Leaving all pictures aside, copy exactly the lines from the start of the listing below through the line that contains "## Introduction", and only those lines.

▼

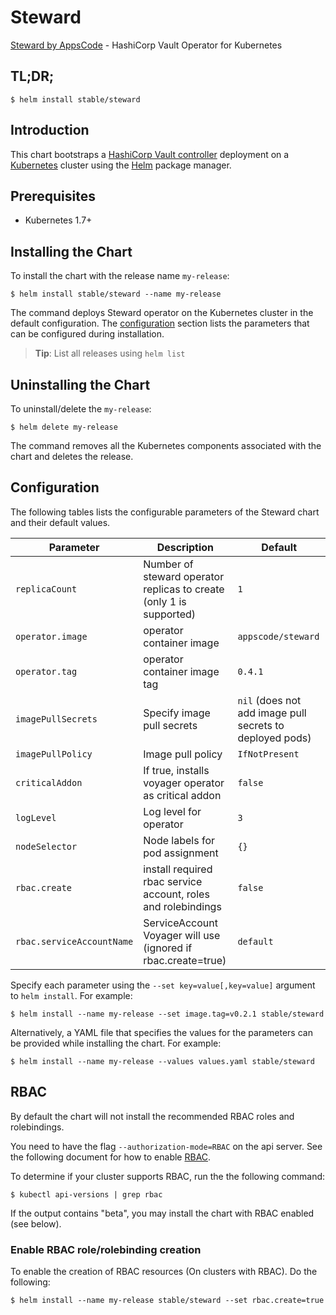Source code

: # Steward
[Steward by AppsCode](https://github.com/appscode/steward) - HashiCorp Vault Operator for Kubernetes
## TL;DR;

```console
$ helm install stable/steward
```

## Introduction

This chart bootstraps a [HashiCorp Vault controller](https://github.com/appscode/steward) deployment on a [Kubernetes](http://kubernetes.io) cluster using the [Helm](https://helm.sh) package manager.

## Prerequisites

- Kubernetes 1.7+

## Installing the Chart
To install the chart with the release name `my-release`:
```console
$ helm install stable/steward --name my-release
```
The command deploys Steward operator on the Kubernetes cluster in the default configuration. The [configuration](#configuration) section lists the parameters that can be configured during installation.

> **Tip**: List all releases using `helm list`

## Uninstalling the Chart

To uninstall/delete the `my-release`:

```console
$ helm delete my-release
```

The command removes all the Kubernetes components associated with the chart and deletes the release.

## Configuration

The following tables lists the configurable parameters of the Steward chart and their default values.


| Parameter                 | Description                                                         | Default            |
| --------------------------| --------------------------------------------------------------------| ------------------ |
| `replicaCount`            | Number of steward operator replicas to create (only 1 is supported) | `1`                |
| `operator.image`          | operator container image                                            | `appscode/steward` |
| `operator.tag`            | operator container image tag                                        | `0.4.1`            |
| `imagePullSecrets`        | Specify image pull secrets                                          | `nil` (does not add image pull secrets to deployed pods) |
| `imagePullPolicy`         | Image pull policy                                                   | `IfNotPresent`     |
| `criticalAddon`           | If true, installs voyager operator as critical addon                | `false`            |
| `logLevel`                | Log level for operator                                              | `3`                |
| `nodeSelector`            | Node labels for pod assignment                                      | `{}`               |
| `rbac.create`             | install required rbac service account, roles and rolebindings       | `false`            |
| `rbac.serviceAccountName` | ServiceAccount Voyager will use (ignored if rbac.create=true)       | `default`          |


Specify each parameter using the `--set key=value[,key=value]` argument to `helm install`. For example:

```console
$ helm install --name my-release --set image.tag=v0.2.1 stable/steward
```

Alternatively, a YAML file that specifies the values for the parameters can be provided while
installing the chart. For example:

```console
$ helm install --name my-release --values values.yaml stable/steward
```

## RBAC
By default the chart will not install the recommended RBAC roles and rolebindings.

You need to have the flag `--authorization-mode=RBAC` on the api server. See the following document for how to enable [RBAC](https://kubernetes.io/docs/admin/authorization/rbac/).

To determine if your cluster supports RBAC, run the the following command:

```console
$ kubectl api-versions | grep rbac
```

If the output contains "beta", you may install the chart with RBAC enabled (see below).

### Enable RBAC role/rolebinding creation

To enable the creation of RBAC resources (On clusters with RBAC). Do the following:

```console
$ helm install --name my-release stable/steward --set rbac.create=true
```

▲

Expected output:
Source code

: # Steward
[Steward by AppsCode](https://github.com/appscode/steward) - HashiCorp Vault Operator for Kubernetes
## TL;DR;

```console
$ helm install stable/steward
```

## Introduction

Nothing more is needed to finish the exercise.